Data records:
^^^^^^^^^^^^^^^^

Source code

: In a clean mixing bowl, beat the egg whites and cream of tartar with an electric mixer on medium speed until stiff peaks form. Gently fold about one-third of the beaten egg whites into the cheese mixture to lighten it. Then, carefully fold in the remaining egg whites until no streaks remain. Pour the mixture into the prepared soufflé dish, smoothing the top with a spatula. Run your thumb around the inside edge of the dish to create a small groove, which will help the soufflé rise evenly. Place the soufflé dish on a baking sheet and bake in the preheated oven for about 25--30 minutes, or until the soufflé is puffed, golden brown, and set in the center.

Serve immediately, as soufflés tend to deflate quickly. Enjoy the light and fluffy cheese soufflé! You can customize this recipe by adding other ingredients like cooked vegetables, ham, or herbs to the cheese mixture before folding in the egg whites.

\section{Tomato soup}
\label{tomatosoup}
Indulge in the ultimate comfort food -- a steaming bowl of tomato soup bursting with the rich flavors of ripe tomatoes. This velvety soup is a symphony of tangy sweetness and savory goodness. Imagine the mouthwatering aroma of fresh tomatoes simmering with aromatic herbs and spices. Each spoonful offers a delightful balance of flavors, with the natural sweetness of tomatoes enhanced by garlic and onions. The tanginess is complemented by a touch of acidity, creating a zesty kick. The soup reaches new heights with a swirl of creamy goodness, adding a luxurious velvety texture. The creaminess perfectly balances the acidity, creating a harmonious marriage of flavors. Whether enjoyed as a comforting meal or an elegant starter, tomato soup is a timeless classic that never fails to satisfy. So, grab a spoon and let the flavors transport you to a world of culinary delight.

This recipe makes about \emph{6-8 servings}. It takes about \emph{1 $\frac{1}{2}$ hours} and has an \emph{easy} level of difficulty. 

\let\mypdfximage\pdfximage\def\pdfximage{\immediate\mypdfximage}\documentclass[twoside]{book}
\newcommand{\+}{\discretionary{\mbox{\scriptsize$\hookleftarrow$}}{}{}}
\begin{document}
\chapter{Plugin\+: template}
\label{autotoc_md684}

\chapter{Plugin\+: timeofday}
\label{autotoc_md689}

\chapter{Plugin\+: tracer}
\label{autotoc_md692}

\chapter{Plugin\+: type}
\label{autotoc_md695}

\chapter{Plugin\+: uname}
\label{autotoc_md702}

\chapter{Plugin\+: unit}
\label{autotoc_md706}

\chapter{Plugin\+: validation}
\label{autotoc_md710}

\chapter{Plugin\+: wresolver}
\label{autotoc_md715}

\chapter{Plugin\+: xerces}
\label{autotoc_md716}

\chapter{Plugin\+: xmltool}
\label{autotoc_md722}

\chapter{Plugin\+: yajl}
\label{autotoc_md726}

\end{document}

^^^^^^^^^^^^^^^^

Problem statement: Copy the lines above exactly, beginning at the line that has "in the center." and stopping after the line that has "Serve immediately, as", and omit the rest.

Solution to this problem:
: In a clean mixing bowl, beat the egg whites and cream of tartar with an electric mixer on medium speed until stiff peaks form. Gently fold about one-third of the beaten egg whites into the cheese mixture to lighten it. Then, carefully fold in the remaining egg whites until no streaks remain. Pour the mixture into the prepared soufflé dish, smoothing the top with a spatula. Run your thumb around the inside edge of the dish to create a small groove, which will help the soufflé rise evenly. Place the soufflé dish on a baking sheet and bake in the preheated oven for about 25--30 minutes, or until the soufflé is puffed, golden brown, and set in the center.

Serve immediately, as soufflés tend to deflate quickly. Enjoy the light and fluffy cheese soufflé! You can customize this recipe by adding other ingredients like cooked vegetables, ham, or herbs to the cheese mixture before folding in the egg whites.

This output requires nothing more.